Task instructions:
Provide a verbatim copy of all the records below, leaving the images out.

Record extracts:
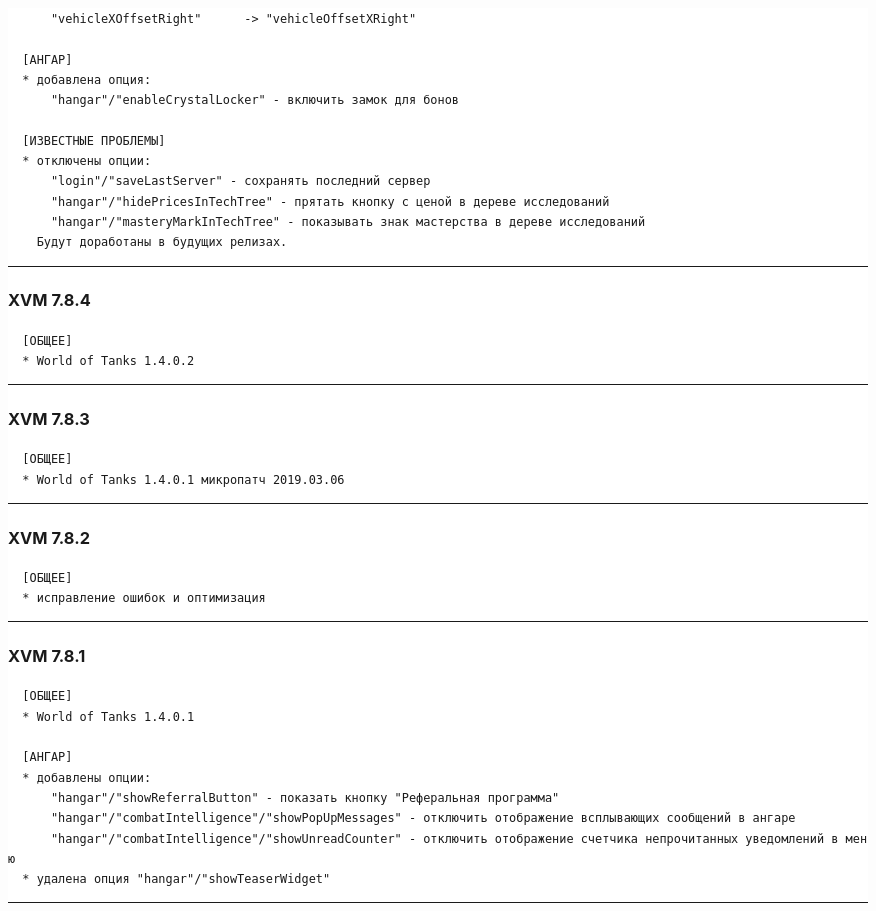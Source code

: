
 ```
      "vehicleXOffsetRight"      -> "vehicleOffsetXRight"

  [АНГАР]
  * добавлена опция:
      "hangar"/"enableCrystalLocker" - включить замок для бонов

  [ИЗВЕСТНЫЕ ПРОБЛЕМЫ]
  * отключены опции:
      "login"/"saveLastServer" - сохранять последний сервер
      "hangar"/"hidePricesInTechTree" - прятать кнопку с ценой в дереве исследований
      "hangar"/"masteryMarkInTechTree" - показывать знак мастерства в дереве исследований
    Будут доработаны в будущих релизах.
```
______________________________

### XVM 7.8.4
```
  [ОБЩЕЕ]
  * World of Tanks 1.4.0.2
```
______________________________

### XVM 7.8.3
```
  [ОБЩЕЕ]
  * World of Tanks 1.4.0.1 микропатч 2019.03.06
```
______________________________

### XVM 7.8.2
```
  [ОБЩЕЕ]
  * исправление ошибок и оптимизация
```
______________________________

### XVM 7.8.1
```
  [ОБЩЕЕ]
  * World of Tanks 1.4.0.1

  [АНГАР]
  * добавлены опции:
      "hangar"/"showReferralButton" - показать кнопку "Реферальная программа"
      "hangar"/"combatIntelligence"/"showPopUpMessages" - отключить отображение всплывающих сообщений в ангаре
      "hangar"/"combatIntelligence"/"showUnreadCounter" - отключить отображение счетчика непрочитанных уведомлений в меню
  * удалена опция "hangar"/"showTeaserWidget"
```
______________________________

Result of this task:
Source code

:
 ```
      "vehicleXOffsetRight"      -> "vehicleOffsetXRight"

  [АНГАР]
  * добавлена опция:
      "hangar"/"enableCrystalLocker" - включить замок для бонов

  [ИЗВЕСТНЫЕ ПРОБЛЕМЫ]
  * отключены опции:
      "login"/"saveLastServer" - сохранять последний сервер
      "hangar"/"hidePricesInTechTree" - прятать кнопку с ценой в дереве исследований
      "hangar"/"masteryMarkInTechTree" - показывать знак мастерства в дереве исследований
    Будут доработаны в будущих релизах.
```
______________________________

### XVM 7.8.4
```
  [ОБЩЕЕ]
  * World of Tanks 1.4.0.2
```
______________________________

### XVM 7.8.3
```
  [ОБЩЕЕ]
  * World of Tanks 1.4.0.1 микропатч 2019.03.06
```
______________________________

### XVM 7.8.2
```
  [ОБЩЕЕ]
  * исправление ошибок и оптимизация
```
______________________________

### XVM 7.8.1
```
  [ОБЩЕЕ]
  * World of Tanks 1.4.0.1

  [АНГАР]
  * добавлены опции:
      "hangar"/"showReferralButton" - показать кнопку "Реферальная программа"
      "hangar"/"combatIntelligence"/"showPopUpMessages" - отключить отображение всплывающих сообщений в ангаре
      "hangar"/"combatIntelligence"/"showUnreadCounter" - отключить отображение счетчика непрочитанных уведомлений в меню
  * удалена опция "hangar"/"showTeaserWidget"
```
______________________________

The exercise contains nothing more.